- Aim of the exercise -
An exact copy of all the entries below is what this task needs.

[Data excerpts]
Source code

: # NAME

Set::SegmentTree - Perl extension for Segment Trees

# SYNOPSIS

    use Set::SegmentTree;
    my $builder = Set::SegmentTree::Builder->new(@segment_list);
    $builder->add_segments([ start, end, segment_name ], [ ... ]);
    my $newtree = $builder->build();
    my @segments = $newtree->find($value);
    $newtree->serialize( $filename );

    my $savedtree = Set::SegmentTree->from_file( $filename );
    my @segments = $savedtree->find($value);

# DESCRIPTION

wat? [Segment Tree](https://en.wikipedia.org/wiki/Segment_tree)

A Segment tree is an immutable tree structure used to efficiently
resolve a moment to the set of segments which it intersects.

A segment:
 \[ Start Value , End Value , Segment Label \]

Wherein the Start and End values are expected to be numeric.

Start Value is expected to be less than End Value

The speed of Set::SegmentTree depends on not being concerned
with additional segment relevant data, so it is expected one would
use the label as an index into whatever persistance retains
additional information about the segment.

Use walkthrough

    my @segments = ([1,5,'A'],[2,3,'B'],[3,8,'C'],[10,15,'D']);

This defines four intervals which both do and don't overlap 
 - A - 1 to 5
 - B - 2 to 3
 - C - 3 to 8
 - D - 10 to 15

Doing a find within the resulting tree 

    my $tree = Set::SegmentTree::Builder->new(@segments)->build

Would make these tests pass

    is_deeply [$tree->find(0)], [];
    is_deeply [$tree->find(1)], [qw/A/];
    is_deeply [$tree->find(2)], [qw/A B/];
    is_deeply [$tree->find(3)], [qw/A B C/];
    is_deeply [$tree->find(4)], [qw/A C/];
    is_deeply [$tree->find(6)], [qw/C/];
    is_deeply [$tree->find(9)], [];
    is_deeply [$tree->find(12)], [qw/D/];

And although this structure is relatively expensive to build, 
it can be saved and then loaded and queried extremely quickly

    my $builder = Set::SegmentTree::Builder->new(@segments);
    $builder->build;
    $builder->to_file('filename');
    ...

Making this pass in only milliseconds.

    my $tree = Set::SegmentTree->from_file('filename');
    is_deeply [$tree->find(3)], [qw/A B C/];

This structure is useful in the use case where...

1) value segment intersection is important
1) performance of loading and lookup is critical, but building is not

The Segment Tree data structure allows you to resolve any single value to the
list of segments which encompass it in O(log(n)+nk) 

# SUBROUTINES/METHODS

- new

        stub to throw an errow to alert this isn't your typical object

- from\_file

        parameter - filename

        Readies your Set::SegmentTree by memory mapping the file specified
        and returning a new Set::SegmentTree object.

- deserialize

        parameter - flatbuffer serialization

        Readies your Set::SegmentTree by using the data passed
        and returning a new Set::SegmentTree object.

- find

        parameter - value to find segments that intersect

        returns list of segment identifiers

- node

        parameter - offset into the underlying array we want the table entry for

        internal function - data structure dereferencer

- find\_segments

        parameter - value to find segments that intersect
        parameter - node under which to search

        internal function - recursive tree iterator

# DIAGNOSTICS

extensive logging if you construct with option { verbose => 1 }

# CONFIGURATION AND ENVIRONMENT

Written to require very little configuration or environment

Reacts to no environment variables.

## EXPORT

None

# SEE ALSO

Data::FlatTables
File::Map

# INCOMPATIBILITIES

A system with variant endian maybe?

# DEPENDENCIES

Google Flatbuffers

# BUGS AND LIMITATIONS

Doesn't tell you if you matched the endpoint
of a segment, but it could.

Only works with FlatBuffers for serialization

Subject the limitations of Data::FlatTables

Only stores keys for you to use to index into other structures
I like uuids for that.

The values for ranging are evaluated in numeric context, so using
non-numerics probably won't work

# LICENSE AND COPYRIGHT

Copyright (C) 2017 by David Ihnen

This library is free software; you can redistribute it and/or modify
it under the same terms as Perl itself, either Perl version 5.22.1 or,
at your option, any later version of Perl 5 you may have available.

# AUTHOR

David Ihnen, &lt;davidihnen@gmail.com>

- Exercise output -
Source code

: # NAME

Set::SegmentTree - Perl extension for Segment Trees

# SYNOPSIS

    use Set::SegmentTree;
    my $builder = Set::SegmentTree::Builder->new(@segment_list);
    $builder->add_segments([ start, end, segment_name ], [ ... ]);
    my $newtree = $builder->build();
    my @segments = $newtree->find($value);
    $newtree->serialize( $filename );

    my $savedtree = Set::SegmentTree->from_file( $filename );
    my @segments = $savedtree->find($value);

# DESCRIPTION

wat? [Segment Tree](https://en.wikipedia.org/wiki/Segment_tree)

A Segment tree is an immutable tree structure used to efficiently
resolve a moment to the set of segments which it intersects.

A segment:
 \[ Start Value , End Value , Segment Label \]

Wherein the Start and End values are expected to be numeric.

Start Value is expected to be less than End Value

The speed of Set::SegmentTree depends on not being concerned
with additional segment relevant data, so it is expected one would
use the label as an index into whatever persistance retains
additional information about the segment.

Use walkthrough

    my @segments = ([1,5,'A'],[2,3,'B'],[3,8,'C'],[10,15,'D']);

This defines four intervals which both do and don't overlap 
 - A - 1 to 5
 - B - 2 to 3
 - C - 3 to 8
 - D - 10 to 15

Doing a find within the resulting tree 

    my $tree = Set::SegmentTree::Builder->new(@segments)->build

Would make these tests pass

    is_deeply [$tree->find(0)], [];
    is_deeply [$tree->find(1)], [qw/A/];
    is_deeply [$tree->find(2)], [qw/A B/];
    is_deeply [$tree->find(3)], [qw/A B C/];
    is_deeply [$tree->find(4)], [qw/A C/];
    is_deeply [$tree->find(6)], [qw/C/];
    is_deeply [$tree->find(9)], [];
    is_deeply [$tree->find(12)], [qw/D/];

And although this structure is relatively expensive to build, 
it can be saved and then loaded and queried extremely quickly

    my $builder = Set::SegmentTree::Builder->new(@segments);
    $builder->build;
    $builder->to_file('filename');
    ...

Making this pass in only milliseconds.

    my $tree = Set::SegmentTree->from_file('filename');
    is_deeply [$tree->find(3)], [qw/A B C/];

This structure is useful in the use case where...

1) value segment intersection is important
1) performance of loading and lookup is critical, but building is not

The Segment Tree data structure allows you to resolve any single value to the
list of segments which encompass it in O(log(n)+nk) 

# SUBROUTINES/METHODS

- new

        stub to throw an errow to alert this isn't your typical object

- from\_file

        parameter - filename

        Readies your Set::SegmentTree by memory mapping the file specified
        and returning a new Set::SegmentTree object.

- deserialize

        parameter - flatbuffer serialization

        Readies your Set::SegmentTree by using the data passed
        and returning a new Set::SegmentTree object.

- find

        parameter - value to find segments that intersect

        returns list of segment identifiers

- node

        parameter - offset into the underlying array we want the table entry for

        internal function - data structure dereferencer

- find\_segments

        parameter - value to find segments that intersect
        parameter - node under which to search

        internal function - recursive tree iterator

# DIAGNOSTICS

extensive logging if you construct with option { verbose => 1 }

# CONFIGURATION AND ENVIRONMENT

Written to require very little configuration or environment

Reacts to no environment variables.

## EXPORT

None

# SEE ALSO

Data::FlatTables
File::Map

# INCOMPATIBILITIES

A system with variant endian maybe?

# DEPENDENCIES

Google Flatbuffers

# BUGS AND LIMITATIONS

Doesn't tell you if you matched the endpoint
of a segment, but it could.

Only works with FlatBuffers for serialization

Subject the limitations of Data::FlatTables

Only stores keys for you to use to index into other structures
I like uuids for that.

The values for ranging are evaluated in numeric context, so using
non-numerics probably won't work

# LICENSE AND COPYRIGHT

Copyright (C) 2017 by David Ihnen

This library is free software; you can redistribute it and/or modify
it under the same terms as Perl itself, either Perl version 5.22.1 or,
at your option, any later version of Perl 5 you may have available.

# AUTHOR

David Ihnen, &lt;davidihnen@gmail.com>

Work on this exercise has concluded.